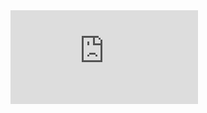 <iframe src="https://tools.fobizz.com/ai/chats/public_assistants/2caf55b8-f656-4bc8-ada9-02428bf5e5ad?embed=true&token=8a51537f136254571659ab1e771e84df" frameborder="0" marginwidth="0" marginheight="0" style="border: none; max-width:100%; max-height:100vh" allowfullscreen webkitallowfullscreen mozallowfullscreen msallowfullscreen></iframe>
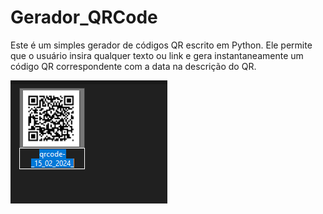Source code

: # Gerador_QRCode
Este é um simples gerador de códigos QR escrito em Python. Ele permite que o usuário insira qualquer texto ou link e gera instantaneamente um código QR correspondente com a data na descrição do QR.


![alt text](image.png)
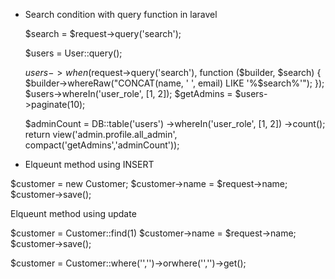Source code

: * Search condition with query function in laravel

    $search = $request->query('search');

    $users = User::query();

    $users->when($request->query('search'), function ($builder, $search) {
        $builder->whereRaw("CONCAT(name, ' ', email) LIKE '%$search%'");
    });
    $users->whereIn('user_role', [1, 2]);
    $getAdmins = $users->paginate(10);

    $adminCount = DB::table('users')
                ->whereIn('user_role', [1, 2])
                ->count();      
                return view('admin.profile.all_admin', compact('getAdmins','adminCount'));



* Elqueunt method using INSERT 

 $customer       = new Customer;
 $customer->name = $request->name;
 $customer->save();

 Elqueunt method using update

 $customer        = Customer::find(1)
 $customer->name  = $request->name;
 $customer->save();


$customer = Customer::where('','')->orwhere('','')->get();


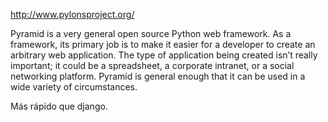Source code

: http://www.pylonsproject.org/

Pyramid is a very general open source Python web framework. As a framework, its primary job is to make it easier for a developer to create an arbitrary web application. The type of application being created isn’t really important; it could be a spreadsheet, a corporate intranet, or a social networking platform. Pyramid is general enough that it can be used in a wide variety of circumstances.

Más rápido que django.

━━━━━━━━━━━━━━━━━━━━

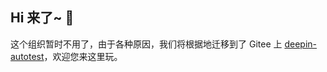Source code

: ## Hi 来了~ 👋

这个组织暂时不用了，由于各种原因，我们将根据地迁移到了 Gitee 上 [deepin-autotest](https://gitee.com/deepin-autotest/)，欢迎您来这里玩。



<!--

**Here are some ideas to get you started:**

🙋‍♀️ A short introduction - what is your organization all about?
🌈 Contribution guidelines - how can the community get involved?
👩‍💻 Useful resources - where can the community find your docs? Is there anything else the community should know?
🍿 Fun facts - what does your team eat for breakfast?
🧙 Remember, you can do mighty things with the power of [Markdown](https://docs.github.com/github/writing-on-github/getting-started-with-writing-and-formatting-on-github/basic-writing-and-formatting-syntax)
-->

━━━━━━━━━━━━━━━━━━━━

— Problem details —
Filter the records above down to the lines that hold the string "builder".

— Task result —
    $users->when($request->query('search'), function ($builder, $search) {
        $builder->whereRaw("CONCAT(name, ' ', email) LIKE '%$search%'");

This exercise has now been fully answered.